No part of the birth experience can sit neatly on the shelf of typical ‘tired parents’ stories one hears. It was equally horrifying as it was heartwarming, but looking back, all of it was pretty darn hilarious.
Midwives handling my breasts like grocery shopping bags
Image source: iStock
‘Pick em up and shove em in the boot,’ was the attitude most midwives approached my breasts with. Except the boot was my baby’s mouth.
It was no different to being approached by a stranger in the car park, asking if I needed help with my bags. Unless the stranger wore a ‘Midwife’ badge, in which case, no asking was necessary. I appreciated the can-do, must-do attitude, but only one midwife politely asked before trying to help me get the latch right. And she made me feel more like a new mum than a cow being milked.
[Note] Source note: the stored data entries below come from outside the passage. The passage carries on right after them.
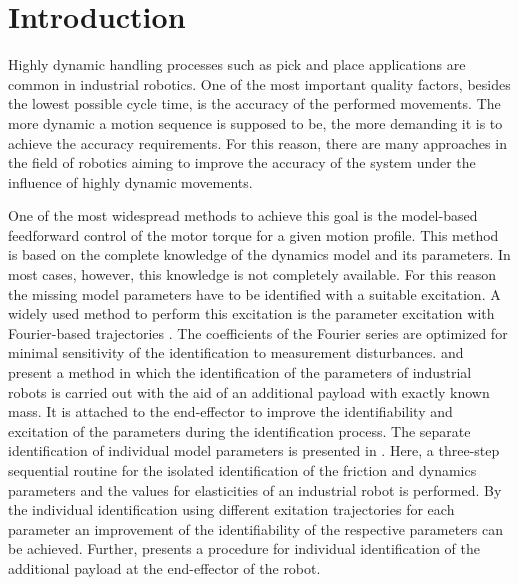 \section{Introduction}
\label{subsec:Introduction}

Highly dynamic handling processes such as pick and place applications are common in industrial robotics.
One of the most important quality factors, besides the lowest possible cycle time, is the accuracy of the performed movements. The more dynamic a motion sequence is supposed to be, the more demanding it is to achieve the accuracy requirements. For this reason, there are many approaches in the field of robotics aiming to improve the accuracy of the system under the influence of highly dynamic movements. 

One of the most widespread methods to achieve this goal is the model-based feedforward control of the motor torque for a given motion profile.
This method is based on the complete knowledge of the dynamics model and its parameters. 
In most cases, however, this knowledge is not completely available. 
For this reason the missing model parameters have to be identified with a suitable excitation. 
A widely used method to perform this excitation is the parameter excitation with Fourier-based trajectories \cite{Park.2006,Swevers.1997}.
The coefficients of the Fourier series are optimized for minimal sensitivity of the identification to measurement disturbances. 
\cite{Goutier.2012} and \cite{Goutier.2014} present a method in which the identification of the parameters of industrial robots is carried out with the aid of an additional payload with exactly known mass. 
It is attached to the end-effector to improve the identifiability and excitation of the parameters during the identification process.
The separate identification of individual model parameters is presented in \cite{Wernholt.2006}. 
Here, a three-step sequential routine for the isolated identification of the friction and dynamics parameters and the values for elasticities of an industrial robot is performed. By the individual identification using different exitation trajectories for each parameter an improvement of the identifiability of the respective parameters can be achieved.
Further, \cite{Khalil.2007} presents a procedure for individual identification of the additional payload at the end-effector of the robot.

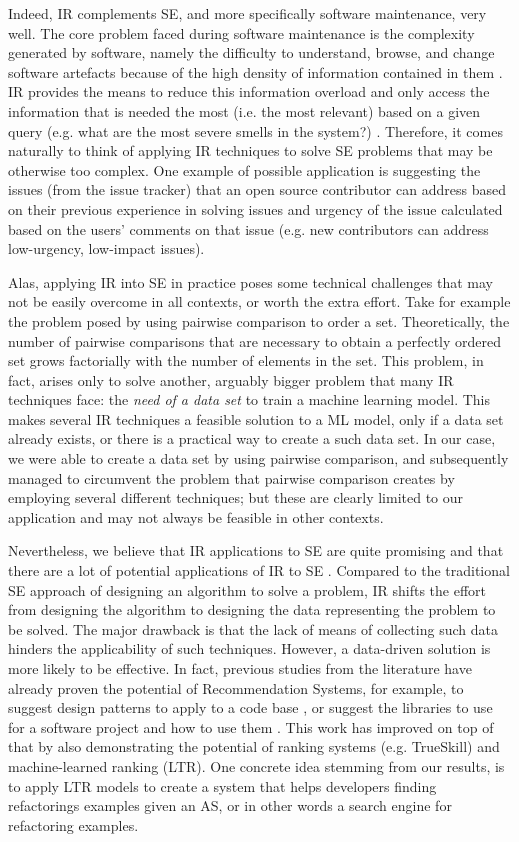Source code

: Indeed, IR complements SE, and more specifically software maintenance, very well.
The core problem faced during software maintenance is the complexity generated by software, namely the difficulty to understand, browse, and change software artefacts because of the high density of information contained in them \cite{Robillard2010}.
IR provides the means to reduce this information overload and only access the information that is needed the most (i.e. the most relevant) based on a given query (e.g. what are the most severe smells in the system?) \cite{Robillard2010}.
Therefore, it comes naturally to think of applying IR techniques to solve SE problems that may be otherwise too complex.
One example of possible application is suggesting the issues (from the issue tracker) that an open source contributor can address based on their previous experience in solving issues and urgency of the issue calculated based on the users' comments on that issue (e.g. new contributors can address low-urgency, low-impact issues).

Alas, applying IR into SE in practice poses some technical challenges that may not be easily overcome in all contexts, or worth the extra effort.
Take for example the problem posed by using pairwise comparison to order a set.
Theoretically, the number of pairwise comparisons that are necessary to obtain a perfectly ordered set grows factorially with the number of elements in the set.
This problem, in fact, arises only to solve another, arguably bigger problem that many IR techniques face: the \emph{need of a data set} to train a machine learning model.
This makes several IR techniques a feasible solution to a ML model, only if a data set already exists, or there is a practical way to create a such data set.
In our case, we were able to create a data set by using pairwise comparison, and subsequently managed to circumvent the problem that pairwise comparison creates by employing several different techniques; but these are clearly limited to our application and may not always be feasible in other contexts.

Nevertheless, we believe that IR applications to SE are quite promising and that there are a lot of potential applications of IR to SE \cite{Happel2008,Robillard2010}.
Compared to the traditional SE approach of designing an algorithm to solve a problem, IR shifts the effort from designing the algorithm to designing the data representing the problem to be solved.
The major drawback is that the lack of means of collecting such data hinders the applicability of such techniques. However, a data-driven solution is more likely to be effective.
In fact, previous studies from the literature have already proven the potential of Recommendation Systems, for example, to suggest design patterns to apply to a code base \cite{Palma2012}, or suggest the libraries to use for a software project and how to use them \cite{DiRocco2021}.
This work has improved on top of that by also demonstrating the potential of ranking systems (e.g. TrueSkill) and machine-learned ranking (LTR).
One concrete idea stemming from our results, is to apply LTR models to create a system that helps developers finding refactorings examples given an AS, or in other words a search engine for refactoring examples.

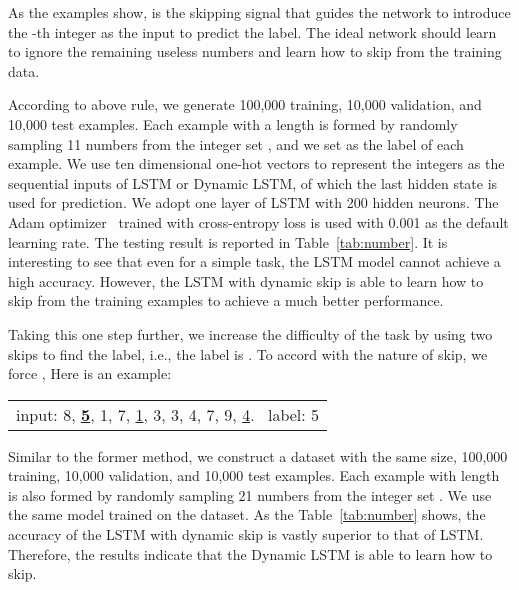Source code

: \documentclass[letterpaper]{article} \usepackage{aaai19}  \usepackage{times}  \usepackage{helvet}  \usepackage{courier}  \usepackage{url}  \usepackage{graphicx}  \usepackage{amsmath}
\begin{document}
As the examples show,  is the skipping signal that guides the network to introduce the -th integer as the input to predict the label. The ideal network should learn to ignore the remaining useless numbers and learn how to skip from the training data.

According to above rule, we generate 100,000 training, 10,000 validation, and 10,000 test examples. Each example with a length  is formed by randomly sampling 11 numbers from the integer set , and we set  as the label of each example. We use ten dimensional one-hot vectors to represent the integers as the sequential inputs of LSTM or Dynamic LSTM, of which the last hidden state is used for prediction. We adopt one layer of LSTM with 200 hidden neurons. The Adam optimizer~\cite{kingma2014adam} trained with cross-entropy loss is used with 0.001 as the default learning rate. The testing result is reported in Table~\ref{tab:number}. It is interesting to see that even for a simple task, the LSTM model cannot achieve a high accuracy. However, the LSTM with dynamic skip is able to learn how to skip from the training examples to achieve a much better performance.

Taking this one step further, we increase the difficulty of the task by using two skips to find the label, i.e., the label is . To accord with the nature of skip, we force , Here is an example:
\begin{table}[h]
\centering
\begin{tabular}{c}
  input: 8, \textbf{\underline5}, 1, 7, \underline1, 3, 3, 4, 7, 9, \underline4. \ label: 5
\end{tabular}
\end{table}

Similar to the former method, we construct a dataset with the same size, 100,000 training, 10,000 validation, and 10,000 test examples. Each example with length  is also formed by randomly sampling 21 numbers from the integer set . We use the same model trained on the dataset. As the Table~\ref{tab:number} shows, the accuracy of the LSTM with dynamic skip is vastly superior to that of LSTM. Therefore, the results indicate that the Dynamic LSTM is able to learn how to skip.
\end{document}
Becoming best mates with nipple shields and sterile gloves
Image source: iStock
A short, new mother with proportionately small arms and disproportionately sized 16DD boobs does not look dissimilar to a Tyrannosaurus Rex trying to breastfeed.
It wasn’t going down well, especially due to the limited ways I could position my body comfortably after my emergency C-section. Determined to learn how to breastfeed, I employed nipple shields to help dull the pain of cracked nipples. And when we really struggled, we moved between formula feeding, expressing and slapping on a sterile glove before sticking my finger in my baby’s mouth as a makeshift dummy. It worked.
Using those few extra tools enabled me to breastfeed over the long-term where I know I would have given up from disheartenment otherwise. And to think, I was preparing myself for a drug-free, formula-free, all-natural, unicorns-playing-violins-in-the-background birth and breastfeeding experience.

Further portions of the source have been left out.